Dataset entries:
◆ ◆ ◆ ◆ ◆

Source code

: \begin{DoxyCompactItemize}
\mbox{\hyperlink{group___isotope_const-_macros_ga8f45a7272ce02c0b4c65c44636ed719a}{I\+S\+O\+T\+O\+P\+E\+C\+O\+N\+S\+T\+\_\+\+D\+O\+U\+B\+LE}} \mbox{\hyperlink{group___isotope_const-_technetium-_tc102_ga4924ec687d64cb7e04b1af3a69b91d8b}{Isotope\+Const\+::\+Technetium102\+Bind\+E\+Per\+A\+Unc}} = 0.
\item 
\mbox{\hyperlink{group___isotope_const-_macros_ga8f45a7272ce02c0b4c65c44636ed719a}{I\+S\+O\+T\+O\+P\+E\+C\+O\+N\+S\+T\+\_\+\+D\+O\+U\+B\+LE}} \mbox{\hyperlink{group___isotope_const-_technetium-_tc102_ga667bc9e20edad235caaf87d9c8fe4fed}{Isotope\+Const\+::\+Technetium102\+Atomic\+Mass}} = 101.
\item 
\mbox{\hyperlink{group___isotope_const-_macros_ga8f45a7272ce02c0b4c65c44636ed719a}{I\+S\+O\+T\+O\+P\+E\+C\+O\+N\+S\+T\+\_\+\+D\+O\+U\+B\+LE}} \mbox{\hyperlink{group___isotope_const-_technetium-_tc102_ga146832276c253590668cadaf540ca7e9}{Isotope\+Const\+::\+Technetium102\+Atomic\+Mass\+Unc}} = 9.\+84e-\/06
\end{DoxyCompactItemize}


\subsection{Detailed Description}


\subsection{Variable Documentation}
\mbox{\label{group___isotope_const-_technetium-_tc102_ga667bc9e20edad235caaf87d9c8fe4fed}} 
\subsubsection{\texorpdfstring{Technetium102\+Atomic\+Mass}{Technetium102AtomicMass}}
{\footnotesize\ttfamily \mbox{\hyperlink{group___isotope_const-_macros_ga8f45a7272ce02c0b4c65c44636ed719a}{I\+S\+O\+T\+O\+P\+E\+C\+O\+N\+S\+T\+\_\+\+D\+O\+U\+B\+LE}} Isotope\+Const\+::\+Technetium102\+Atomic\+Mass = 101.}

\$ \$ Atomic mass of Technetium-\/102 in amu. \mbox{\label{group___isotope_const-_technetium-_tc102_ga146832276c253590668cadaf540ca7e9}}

◆ ◆ ◆ ◆ ◆

Task instructions: Return only the lines of the records in which the string "DoxyCompactItemize" appears.

Problem solution:
: \begin{DoxyCompactItemize}
\end{DoxyCompactItemize}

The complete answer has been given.